---------- Data listing
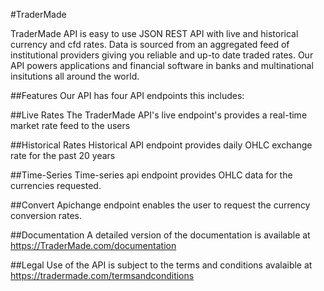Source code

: #TraderMade

TraderMade API is easy to use JSON REST API with live and historical currency and cfd rates. Data is sourced from an aggregated feed of institutional providers giving you reliable and up-to date traded rates. 
Our API powers applications and financial software in banks and multinational insitutions all around the world.

##Features
Our API has four API endpoints this includes:

##Live Rates
The TraderMade API's live endpoint's provides a real-time market rate feed to the users

##Historical Rates
Historical API endpoint provides daily OHLC exchange rate for the past 20 years

##Time-Series
Time-series api endpoint provides OHLC data for the currencies requested.

##Convert
Apichange endpoint enables the user to request the currency conversion rates.

##Documentation
A detailed version of the documentation is available at https://TraderMade.com/documentation

##Legal
Use of the API is subject to the terms and conditions avalaible at https://tradermade.com/termsandconditions
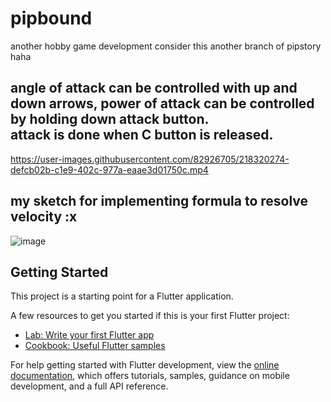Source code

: # pipbound

another hobby game development
consider this another branch of pipstory haha


## angle of attack can be controlled with up and down arrows, power of attack can be controlled by holding down attack button. <br> attack is done when C button is released.

https://user-images.githubusercontent.com/82926705/218320274-defcb02b-c1e9-402c-977a-eaae3d01750c.mp4

## my sketch for implementing formula to resolve velocity :x
![image](https://user-images.githubusercontent.com/82926705/218320418-7bc1f5e9-7d55-453d-9399-8461d8359772.png)


## Getting Started

This project is a starting point for a Flutter application.

A few resources to get you started if this is your first Flutter project:

- [Lab: Write your first Flutter app](https://docs.flutter.dev/get-started/codelab)
- [Cookbook: Useful Flutter samples](https://docs.flutter.dev/cookbook)

For help getting started with Flutter development, view the
[online documentation](https://docs.flutter.dev/), which offers tutorials,
samples, guidance on mobile development, and a full API reference.
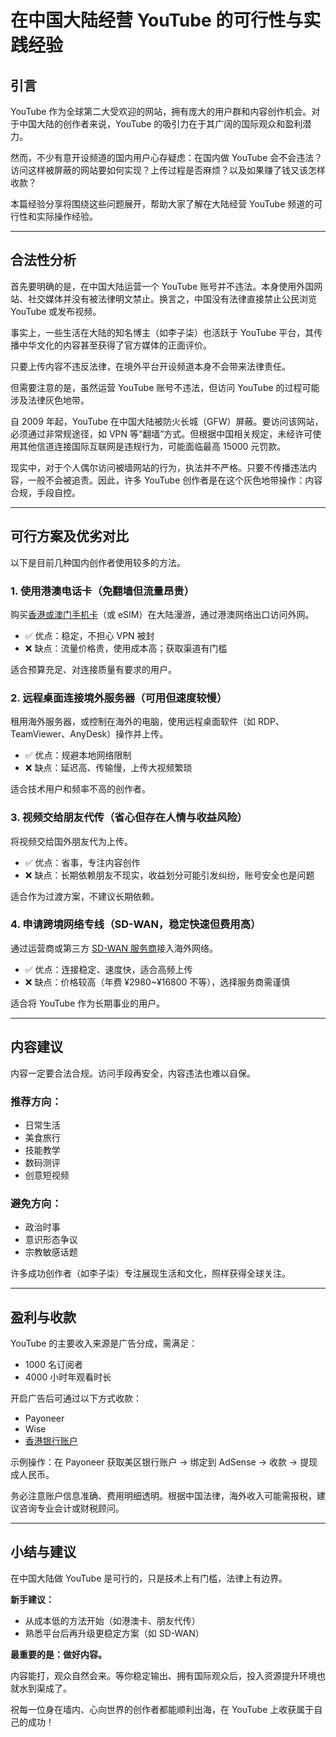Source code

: # 在中国大陆经营 YouTube 的可行性与实践经验

## 引言

YouTube 作为全球第二大受欢迎的网站，拥有庞大的用户群和内容创作机会。对于中国大陆的创作者来说，YouTube 的吸引力在于其广阔的国际观众和盈利潜力。

然而，不少有意开设频道的国内用户心存疑虑：在国内做 YouTube 会不会违法？访问这样被屏蔽的网站要如何实现？上传过程是否麻烦？以及如果赚了钱又该怎样收款？

本篇经验分享将围绕这些问题展开，帮助大家了解在大陆经营 YouTube 频道的可行性和实际操作经验。

---

## 合法性分析

首先要明确的是，在中国大陆运营一个 YouTube 账号并不违法。本身使用外国网站、社交媒体并没有被法律明文禁止。换言之，中国没有法律直接禁止公民浏览 YouTube 或发布视频。

事实上，一些生活在大陆的知名博主（如李子柒）也活跃于 YouTube 平台，其传播中华文化的内容甚至获得了官方媒体的正面评价。

只要上传内容不违反法律，在境外平台开设频道本身不会带来法律责任。

但需要注意的是，虽然运营 YouTube 账号不违法，但访问 YouTube 的过程可能涉及法律灰色地带。

自 2009 年起，YouTube 在中国大陆被防火长城（GFW）屏蔽。要访问该网站，必须通过非常规途径，如 VPN 等“翻墙”方式。但根据中国相关规定，未经许可使用其他信道连接国际互联网是违规行为，可能面临最高 15000 元罚款。

现实中，对于个人偶尔访问被墙网站的行为，执法并不严格。只要不传播违法内容，一般不会被追责。因此，许多 YouTube 创作者是在这个灰色地带操作：内容合规，手段自控。

---

## 可行方案及优劣对比

以下是目前几种国内创作者使用较多的方法。

### 1. 使用港澳电话卡（免翻墙但流量昂贵）

购买[香港或澳门手机卡](https://www.vpsdawanjia.com/9411.html)（或 eSIM）在大陆漫游，通过港澳网络出口访问外网。

- ✅ 优点：稳定，不担心 VPN 被封  
- ❌ 缺点：流量价格贵，使用成本高；获取渠道有门槛

适合预算充足、对连接质量有要求的用户。

### 2. 远程桌面连接境外服务器（可用但速度较慢）

租用海外服务器，或控制在海外的电脑，使用远程桌面软件（如 RDP、TeamViewer、AnyDesk）操作并上传。

- ✅ 优点：规避本地网络限制  
- ❌ 缺点：延迟高、传输慢，上传大视频繁琐

适合技术用户和频率不高的创作者。

### 3. 视频交给朋友代传（省心但存在人情与收益风险）

将视频交给国外朋友代为上传。

- ✅ 优点：省事，专注内容创作  
- ❌ 缺点：长期依赖朋友不现实，收益划分可能引发纠纷，账号安全也是问题

适合作为过渡方案，不建议长期依赖。

### 4. 申请跨境网络专线（SD-WAN，稳定快速但费用高）

通过运营商或第三方 [SD-WAN 服务商](https://www.vpsdawanjia.com/9476.html)接入海外网络。

- ✅ 优点：连接稳定、速度快，适合高频上传  
- ❌ 缺点：价格较高（年费 ¥2980~¥16800 不等），选择服务商需谨慎

适合将 YouTube 作为长期事业的用户。

---

## 内容建议

内容一定要合法合规。访问手段再安全，内容违法也难以自保。

### 推荐方向：

- 日常生活
- 美食旅行
- 技能教学
- 数码测评
- 创意短视频

### 避免方向：

- 政治时事
- 意识形态争议
- 宗教敏感话题

许多成功创作者（如李子柒）专注展现生活和文化，照样获得全球关注。

---

## 盈利与收款

YouTube 的主要收入来源是广告分成，需满足：

- 1000 名订阅者
- 4000 小时年观看时长

开启广告后可通过以下方式收款：

- Payoneer
- Wise
- [香港银行账户](https://www.vpsdawanjia.com/6974.html)

示例操作：在 Payoneer 获取美区银行账户 → 绑定到 AdSense → 收款 → 提现成人民币。

务必注意账户信息准确、费用明细透明。根据中国法律，海外收入可能需报税，建议咨询专业会计或财税顾问。

---

## 小结与建议

在中国大陆做 YouTube 是可行的，只是技术上有门槛，法律上有边界。

**新手建议：**

- 从成本低的方法开始（如港澳卡、朋友代传）
- 熟悉平台后再升级更稳定方案（如 SD-WAN）

**最重要的是：做好内容。**

内容能打，观众自然会来。等你稳定输出、拥有国际观众后，投入资源提升环境也就水到渠成了。

祝每一位身在墙内、心向世界的创作者都能顺利出海，在 YouTube 上收获属于自己的成功！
--------------------
> _Problem requirements_
A word-for-word copy of the entries above is what is needed, without any images.

> _Task output_
Source code

: #TraderMade

TraderMade API is easy to use JSON REST API with live and historical currency and cfd rates. Data is sourced from an aggregated feed of institutional providers giving you reliable and up-to date traded rates. 
Our API powers applications and financial software in banks and multinational insitutions all around the world.

##Features
Our API has four API endpoints this includes:

##Live Rates
The TraderMade API's live endpoint's provides a real-time market rate feed to the users

##Historical Rates
Historical API endpoint provides daily OHLC exchange rate for the past 20 years

##Time-Series
Time-series api endpoint provides OHLC data for the currencies requested.

##Convert
Apichange endpoint enables the user to request the currency conversion rates.

##Documentation
A detailed version of the documentation is available at https://TraderMade.com/documentation

##Legal
Use of the API is subject to the terms and conditions avalaible at https://tradermade.com/termsandconditions
Source code

: # pipbound

another hobby game development
consider this another branch of pipstory haha


## angle of attack can be controlled with up and down arrows, power of attack can be controlled by holding down attack button. <br> attack is done when C button is released.

https://user-images.githubusercontent.com/82926705/218320274-defcb02b-c1e9-402c-977a-eaae3d01750c.mp4

## my sketch for implementing formula to resolve velocity :x
![image](https://user-images.githubusercontent.com/82926705/218320418-7bc1f5e9-7d55-453d-9399-8461d8359772.png)


## Getting Started

This project is a starting point for a Flutter application.

A few resources to get you started if this is your first Flutter project:

- [Lab: Write your first Flutter app](https://docs.flutter.dev/get-started/codelab)
- [Cookbook: Useful Flutter samples](https://docs.flutter.dev/cookbook)

For help getting started with Flutter development, view the
[online documentation](https://docs.flutter.dev/), which offers tutorials,
samples, guidance on mobile development, and a full API reference.
Source code

: # 在中国大陆经营 YouTube 的可行性与实践经验

## 引言

YouTube 作为全球第二大受欢迎的网站，拥有庞大的用户群和内容创作机会。对于中国大陆的创作者来说，YouTube 的吸引力在于其广阔的国际观众和盈利潜力。

然而，不少有意开设频道的国内用户心存疑虑：在国内做 YouTube 会不会违法？访问这样被屏蔽的网站要如何实现？上传过程是否麻烦？以及如果赚了钱又该怎样收款？

本篇经验分享将围绕这些问题展开，帮助大家了解在大陆经营 YouTube 频道的可行性和实际操作经验。

---

## 合法性分析

首先要明确的是，在中国大陆运营一个 YouTube 账号并不违法。本身使用外国网站、社交媒体并没有被法律明文禁止。换言之，中国没有法律直接禁止公民浏览 YouTube 或发布视频。

事实上，一些生活在大陆的知名博主（如李子柒）也活跃于 YouTube 平台，其传播中华文化的内容甚至获得了官方媒体的正面评价。

只要上传内容不违反法律，在境外平台开设频道本身不会带来法律责任。

但需要注意的是，虽然运营 YouTube 账号不违法，但访问 YouTube 的过程可能涉及法律灰色地带。

自 2009 年起，YouTube 在中国大陆被防火长城（GFW）屏蔽。要访问该网站，必须通过非常规途径，如 VPN 等“翻墙”方式。但根据中国相关规定，未经许可使用其他信道连接国际互联网是违规行为，可能面临最高 15000 元罚款。

现实中，对于个人偶尔访问被墙网站的行为，执法并不严格。只要不传播违法内容，一般不会被追责。因此，许多 YouTube 创作者是在这个灰色地带操作：内容合规，手段自控。

---

## 可行方案及优劣对比

以下是目前几种国内创作者使用较多的方法。

### 1. 使用港澳电话卡（免翻墙但流量昂贵）

购买[香港或澳门手机卡](https://www.vpsdawanjia.com/9411.html)（或 eSIM）在大陆漫游，通过港澳网络出口访问外网。

- ✅ 优点：稳定，不担心 VPN 被封  
- ❌ 缺点：流量价格贵，使用成本高；获取渠道有门槛

适合预算充足、对连接质量有要求的用户。

### 2. 远程桌面连接境外服务器（可用但速度较慢）

租用海外服务器，或控制在海外的电脑，使用远程桌面软件（如 RDP、TeamViewer、AnyDesk）操作并上传。

- ✅ 优点：规避本地网络限制  
- ❌ 缺点：延迟高、传输慢，上传大视频繁琐

适合技术用户和频率不高的创作者。

### 3. 视频交给朋友代传（省心但存在人情与收益风险）

将视频交给国外朋友代为上传。

- ✅ 优点：省事，专注内容创作  
- ❌ 缺点：长期依赖朋友不现实，收益划分可能引发纠纷，账号安全也是问题

适合作为过渡方案，不建议长期依赖。

### 4. 申请跨境网络专线（SD-WAN，稳定快速但费用高）

通过运营商或第三方 [SD-WAN 服务商](https://www.vpsdawanjia.com/9476.html)接入海外网络。

- ✅ 优点：连接稳定、速度快，适合高频上传  
- ❌ 缺点：价格较高（年费 ¥2980~¥16800 不等），选择服务商需谨慎

适合将 YouTube 作为长期事业的用户。

---

## 内容建议

内容一定要合法合规。访问手段再安全，内容违法也难以自保。

### 推荐方向：

- 日常生活
- 美食旅行
- 技能教学
- 数码测评
- 创意短视频

### 避免方向：

- 政治时事
- 意识形态争议
- 宗教敏感话题

许多成功创作者（如李子柒）专注展现生活和文化，照样获得全球关注。

---

## 盈利与收款

YouTube 的主要收入来源是广告分成，需满足：

- 1000 名订阅者
- 4000 小时年观看时长

开启广告后可通过以下方式收款：

- Payoneer
- Wise
- [香港银行账户](https://www.vpsdawanjia.com/6974.html)

示例操作：在 Payoneer 获取美区银行账户 → 绑定到 AdSense → 收款 → 提现成人民币。

务必注意账户信息准确、费用明细透明。根据中国法律，海外收入可能需报税，建议咨询专业会计或财税顾问。

---

## 小结与建议

在中国大陆做 YouTube 是可行的，只是技术上有门槛，法律上有边界。

**新手建议：**

- 从成本低的方法开始（如港澳卡、朋友代传）
- 熟悉平台后再升级更稳定方案（如 SD-WAN）

**最重要的是：做好内容。**

内容能打，观众自然会来。等你稳定输出、拥有国际观众后，投入资源提升环境也就水到渠成了。

祝每一位身在墙内、心向世界的创作者都能顺利出海，在 YouTube 上收获属于自己的成功！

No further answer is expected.